Work to be completed:
Show every line of the data that contains the string "Given".

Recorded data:
·····

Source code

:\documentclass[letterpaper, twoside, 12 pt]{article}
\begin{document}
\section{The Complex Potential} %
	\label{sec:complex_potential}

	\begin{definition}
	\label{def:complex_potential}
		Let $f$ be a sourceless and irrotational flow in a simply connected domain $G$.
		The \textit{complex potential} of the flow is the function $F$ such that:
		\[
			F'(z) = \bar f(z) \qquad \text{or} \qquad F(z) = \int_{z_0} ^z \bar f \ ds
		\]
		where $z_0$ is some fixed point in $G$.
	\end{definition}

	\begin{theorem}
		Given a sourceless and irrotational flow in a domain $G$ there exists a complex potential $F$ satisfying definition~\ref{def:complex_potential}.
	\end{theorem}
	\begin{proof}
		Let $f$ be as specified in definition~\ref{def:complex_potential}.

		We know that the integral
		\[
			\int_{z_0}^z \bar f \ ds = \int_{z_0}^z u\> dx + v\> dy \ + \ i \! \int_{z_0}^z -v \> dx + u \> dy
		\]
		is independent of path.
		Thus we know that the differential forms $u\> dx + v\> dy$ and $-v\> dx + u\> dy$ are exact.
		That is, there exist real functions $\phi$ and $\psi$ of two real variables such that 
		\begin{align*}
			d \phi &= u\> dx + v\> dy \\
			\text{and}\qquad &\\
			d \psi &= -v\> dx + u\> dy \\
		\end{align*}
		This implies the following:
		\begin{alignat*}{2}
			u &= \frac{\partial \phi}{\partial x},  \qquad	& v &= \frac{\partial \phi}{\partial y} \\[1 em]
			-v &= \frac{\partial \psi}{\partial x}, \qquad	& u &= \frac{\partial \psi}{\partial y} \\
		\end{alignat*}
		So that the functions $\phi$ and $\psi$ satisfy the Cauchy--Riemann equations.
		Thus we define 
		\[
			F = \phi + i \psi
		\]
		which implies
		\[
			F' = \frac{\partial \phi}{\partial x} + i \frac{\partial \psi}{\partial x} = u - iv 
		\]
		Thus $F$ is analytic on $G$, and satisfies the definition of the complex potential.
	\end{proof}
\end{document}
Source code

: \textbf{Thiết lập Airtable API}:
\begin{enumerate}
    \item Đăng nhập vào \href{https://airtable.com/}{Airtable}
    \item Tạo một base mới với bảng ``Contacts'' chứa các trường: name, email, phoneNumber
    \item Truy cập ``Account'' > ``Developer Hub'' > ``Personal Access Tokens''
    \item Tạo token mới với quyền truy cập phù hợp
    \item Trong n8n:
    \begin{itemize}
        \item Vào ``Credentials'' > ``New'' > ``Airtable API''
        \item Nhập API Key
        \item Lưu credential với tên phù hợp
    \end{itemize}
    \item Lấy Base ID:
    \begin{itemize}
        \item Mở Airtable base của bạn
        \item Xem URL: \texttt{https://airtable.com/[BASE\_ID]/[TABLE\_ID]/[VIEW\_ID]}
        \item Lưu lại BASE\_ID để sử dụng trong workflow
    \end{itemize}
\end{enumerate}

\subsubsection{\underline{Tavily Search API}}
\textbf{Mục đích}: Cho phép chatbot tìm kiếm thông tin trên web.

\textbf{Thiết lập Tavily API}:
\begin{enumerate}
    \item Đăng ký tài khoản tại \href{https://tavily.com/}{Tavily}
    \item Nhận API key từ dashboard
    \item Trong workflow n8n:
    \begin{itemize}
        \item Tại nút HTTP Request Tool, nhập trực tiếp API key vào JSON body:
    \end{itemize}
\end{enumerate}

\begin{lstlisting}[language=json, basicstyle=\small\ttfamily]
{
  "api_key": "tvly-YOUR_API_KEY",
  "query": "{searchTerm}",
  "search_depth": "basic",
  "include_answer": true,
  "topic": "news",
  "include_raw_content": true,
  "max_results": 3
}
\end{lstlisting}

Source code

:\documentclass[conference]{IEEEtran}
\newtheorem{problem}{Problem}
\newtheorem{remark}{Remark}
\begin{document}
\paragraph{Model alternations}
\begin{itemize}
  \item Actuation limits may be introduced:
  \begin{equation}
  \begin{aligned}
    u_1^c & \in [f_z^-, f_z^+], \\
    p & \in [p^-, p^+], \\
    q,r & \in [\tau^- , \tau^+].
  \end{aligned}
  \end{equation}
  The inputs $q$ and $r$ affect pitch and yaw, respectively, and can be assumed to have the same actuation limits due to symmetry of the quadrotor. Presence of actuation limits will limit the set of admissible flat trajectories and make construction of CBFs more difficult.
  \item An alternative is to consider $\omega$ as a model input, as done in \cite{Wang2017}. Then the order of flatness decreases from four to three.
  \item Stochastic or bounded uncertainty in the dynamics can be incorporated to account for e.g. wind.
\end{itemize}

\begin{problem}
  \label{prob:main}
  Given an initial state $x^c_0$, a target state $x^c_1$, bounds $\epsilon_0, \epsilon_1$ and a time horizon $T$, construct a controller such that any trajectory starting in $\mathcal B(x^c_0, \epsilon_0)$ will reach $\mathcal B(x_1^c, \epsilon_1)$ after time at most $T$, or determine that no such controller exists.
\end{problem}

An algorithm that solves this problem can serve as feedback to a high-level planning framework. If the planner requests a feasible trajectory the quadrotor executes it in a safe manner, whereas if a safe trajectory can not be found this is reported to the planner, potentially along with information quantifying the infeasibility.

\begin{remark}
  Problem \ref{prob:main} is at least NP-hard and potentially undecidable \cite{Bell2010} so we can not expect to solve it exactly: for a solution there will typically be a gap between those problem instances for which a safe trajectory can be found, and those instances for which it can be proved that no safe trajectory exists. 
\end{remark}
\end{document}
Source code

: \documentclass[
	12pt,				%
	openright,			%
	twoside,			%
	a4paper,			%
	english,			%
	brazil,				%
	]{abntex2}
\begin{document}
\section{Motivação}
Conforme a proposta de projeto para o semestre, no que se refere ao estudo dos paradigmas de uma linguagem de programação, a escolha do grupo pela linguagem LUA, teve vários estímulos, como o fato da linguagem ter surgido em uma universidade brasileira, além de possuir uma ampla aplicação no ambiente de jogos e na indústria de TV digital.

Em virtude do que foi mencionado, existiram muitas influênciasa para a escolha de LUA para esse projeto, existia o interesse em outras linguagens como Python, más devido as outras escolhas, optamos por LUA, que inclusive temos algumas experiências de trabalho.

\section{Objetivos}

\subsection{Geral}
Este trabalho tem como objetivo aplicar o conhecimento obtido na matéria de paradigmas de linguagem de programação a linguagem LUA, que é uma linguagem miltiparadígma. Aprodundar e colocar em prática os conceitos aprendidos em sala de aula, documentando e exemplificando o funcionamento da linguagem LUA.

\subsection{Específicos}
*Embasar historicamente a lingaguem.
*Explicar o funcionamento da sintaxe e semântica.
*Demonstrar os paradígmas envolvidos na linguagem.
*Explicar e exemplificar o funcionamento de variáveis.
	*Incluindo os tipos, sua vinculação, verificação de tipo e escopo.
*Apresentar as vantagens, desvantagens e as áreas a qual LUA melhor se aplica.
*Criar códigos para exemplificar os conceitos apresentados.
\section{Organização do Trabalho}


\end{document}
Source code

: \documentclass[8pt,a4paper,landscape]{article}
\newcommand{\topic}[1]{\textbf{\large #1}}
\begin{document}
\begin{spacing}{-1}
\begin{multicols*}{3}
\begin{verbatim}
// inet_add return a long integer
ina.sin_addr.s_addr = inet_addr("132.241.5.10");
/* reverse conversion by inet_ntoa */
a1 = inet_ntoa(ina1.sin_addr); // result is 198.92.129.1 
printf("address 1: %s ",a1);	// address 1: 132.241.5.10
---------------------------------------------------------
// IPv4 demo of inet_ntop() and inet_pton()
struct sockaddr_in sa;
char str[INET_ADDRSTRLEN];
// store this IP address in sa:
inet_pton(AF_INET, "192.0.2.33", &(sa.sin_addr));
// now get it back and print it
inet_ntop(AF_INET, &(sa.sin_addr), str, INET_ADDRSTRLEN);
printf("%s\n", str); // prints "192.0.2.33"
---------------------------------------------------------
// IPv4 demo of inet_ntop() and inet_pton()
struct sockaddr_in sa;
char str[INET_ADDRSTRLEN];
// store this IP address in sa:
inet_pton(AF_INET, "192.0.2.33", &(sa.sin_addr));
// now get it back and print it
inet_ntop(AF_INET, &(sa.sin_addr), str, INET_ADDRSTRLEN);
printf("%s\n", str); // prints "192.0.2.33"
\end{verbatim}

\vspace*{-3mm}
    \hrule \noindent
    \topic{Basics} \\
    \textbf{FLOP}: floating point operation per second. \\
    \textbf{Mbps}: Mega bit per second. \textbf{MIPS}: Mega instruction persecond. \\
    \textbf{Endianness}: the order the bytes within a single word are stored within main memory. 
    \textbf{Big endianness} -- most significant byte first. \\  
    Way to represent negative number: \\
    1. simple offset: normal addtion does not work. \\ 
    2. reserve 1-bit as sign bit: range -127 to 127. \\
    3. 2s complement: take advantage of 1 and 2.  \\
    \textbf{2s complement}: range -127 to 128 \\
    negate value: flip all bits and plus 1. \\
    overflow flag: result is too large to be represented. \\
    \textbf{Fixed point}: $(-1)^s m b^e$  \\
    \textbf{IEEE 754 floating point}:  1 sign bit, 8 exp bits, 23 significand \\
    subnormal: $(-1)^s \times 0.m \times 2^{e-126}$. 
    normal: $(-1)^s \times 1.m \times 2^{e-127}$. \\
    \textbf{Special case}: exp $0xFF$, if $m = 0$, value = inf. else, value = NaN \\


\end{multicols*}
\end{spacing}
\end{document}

·····

Your response:
		Given a sourceless and irrotational flow in a domain $G$ there exists a complex potential $F$ satisfying definition~\ref{def:complex_potential}.
  Given an initial state $x^c_0$, a target state $x^c_1$, bounds $\epsilon_0, \epsilon_1$ and a time horizon $T$, construct a controller such that any trajectory starting in $\mathcal B(x^c_0, \epsilon_0)$ will reach $\mathcal B(x_1^c, \epsilon_1)$ after time at most $T$, or determine that no such controller exists.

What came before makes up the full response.